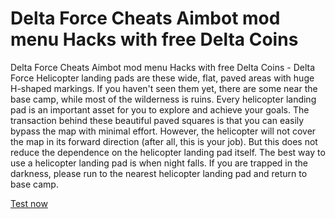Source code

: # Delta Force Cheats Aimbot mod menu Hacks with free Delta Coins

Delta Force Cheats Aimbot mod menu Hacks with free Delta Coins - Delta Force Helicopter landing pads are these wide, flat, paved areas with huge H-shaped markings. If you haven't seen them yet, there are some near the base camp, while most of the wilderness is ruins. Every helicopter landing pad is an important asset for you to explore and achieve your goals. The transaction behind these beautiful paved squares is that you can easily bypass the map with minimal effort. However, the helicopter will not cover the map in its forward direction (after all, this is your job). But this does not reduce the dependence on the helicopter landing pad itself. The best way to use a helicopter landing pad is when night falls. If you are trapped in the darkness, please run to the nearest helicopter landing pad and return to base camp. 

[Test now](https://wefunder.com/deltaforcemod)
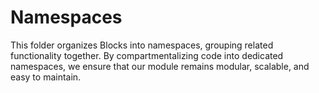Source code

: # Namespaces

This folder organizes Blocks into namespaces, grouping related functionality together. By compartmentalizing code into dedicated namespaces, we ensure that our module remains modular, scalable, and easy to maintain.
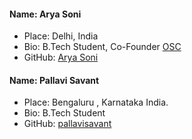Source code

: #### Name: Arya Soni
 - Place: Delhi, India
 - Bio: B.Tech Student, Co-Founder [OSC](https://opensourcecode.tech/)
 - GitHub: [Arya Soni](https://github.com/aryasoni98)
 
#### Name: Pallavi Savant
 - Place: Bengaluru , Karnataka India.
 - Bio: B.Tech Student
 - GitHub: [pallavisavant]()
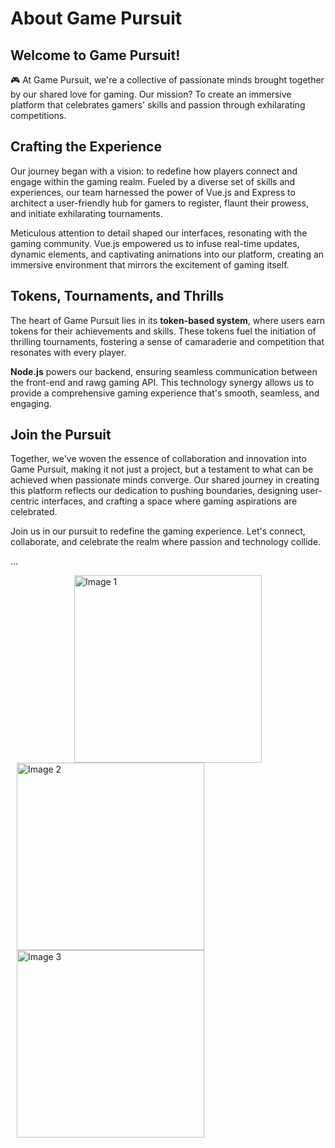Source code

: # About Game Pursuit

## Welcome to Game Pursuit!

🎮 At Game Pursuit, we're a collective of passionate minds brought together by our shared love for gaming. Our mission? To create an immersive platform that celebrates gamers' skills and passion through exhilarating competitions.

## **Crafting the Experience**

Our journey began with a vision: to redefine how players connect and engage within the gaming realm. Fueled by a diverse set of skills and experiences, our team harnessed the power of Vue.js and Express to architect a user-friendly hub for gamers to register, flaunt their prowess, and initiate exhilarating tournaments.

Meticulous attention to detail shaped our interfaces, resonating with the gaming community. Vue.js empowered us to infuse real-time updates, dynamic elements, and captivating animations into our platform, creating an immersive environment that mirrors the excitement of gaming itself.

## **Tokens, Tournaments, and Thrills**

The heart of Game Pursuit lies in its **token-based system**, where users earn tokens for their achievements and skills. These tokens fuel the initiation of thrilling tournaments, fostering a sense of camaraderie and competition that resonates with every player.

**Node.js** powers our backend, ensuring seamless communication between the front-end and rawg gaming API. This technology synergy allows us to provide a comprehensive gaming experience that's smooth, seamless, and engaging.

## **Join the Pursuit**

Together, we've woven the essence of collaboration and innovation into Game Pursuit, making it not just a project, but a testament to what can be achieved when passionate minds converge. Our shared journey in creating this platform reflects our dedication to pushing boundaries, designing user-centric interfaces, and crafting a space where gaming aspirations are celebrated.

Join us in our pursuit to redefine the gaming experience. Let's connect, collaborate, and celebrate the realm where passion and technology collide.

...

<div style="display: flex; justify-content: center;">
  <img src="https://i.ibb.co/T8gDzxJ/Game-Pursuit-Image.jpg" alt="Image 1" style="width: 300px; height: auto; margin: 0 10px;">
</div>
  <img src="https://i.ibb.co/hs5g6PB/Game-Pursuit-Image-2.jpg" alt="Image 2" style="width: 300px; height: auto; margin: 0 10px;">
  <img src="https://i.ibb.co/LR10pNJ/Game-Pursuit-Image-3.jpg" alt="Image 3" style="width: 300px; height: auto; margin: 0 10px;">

** Problem **
Retype only the lines that run from the first line of the entries above to the line containing "## Welcome to Game Pursuit!", both included. Do not carry over any pictures.

** Answer to the problem **
Source code

: # Delta Force Cheats Aimbot mod menu Hacks with free Delta Coins

Delta Force Cheats Aimbot mod menu Hacks with free Delta Coins - Delta Force Helicopter landing pads are these wide, flat, paved areas with huge H-shaped markings. If you haven't seen them yet, there are some near the base camp, while most of the wilderness is ruins. Every helicopter landing pad is an important asset for you to explore and achieve your goals. The transaction behind these beautiful paved squares is that you can easily bypass the map with minimal effort. However, the helicopter will not cover the map in its forward direction (after all, this is your job). But this does not reduce the dependence on the helicopter landing pad itself. The best way to use a helicopter landing pad is when night falls. If you are trapped in the darkness, please run to the nearest helicopter landing pad and return to base camp. 

[Test now](https://wefunder.com/deltaforcemod)
Source code

: # Namespaces

This folder organizes Blocks into namespaces, grouping related functionality together. By compartmentalizing code into dedicated namespaces, we ensure that our module remains modular, scalable, and easy to maintain.
Source code

: #### Name: Arya Soni
 - Place: Delhi, India
 - Bio: B.Tech Student, Co-Founder [OSC](https://opensourcecode.tech/)
 - GitHub: [Arya Soni](https://github.com/aryasoni98)
 
#### Name: Pallavi Savant
 - Place: Bengaluru , Karnataka India.
 - Bio: B.Tech Student
 - GitHub: [pallavisavant]()
Source code

: # About Game Pursuit

## Welcome to Game Pursuit!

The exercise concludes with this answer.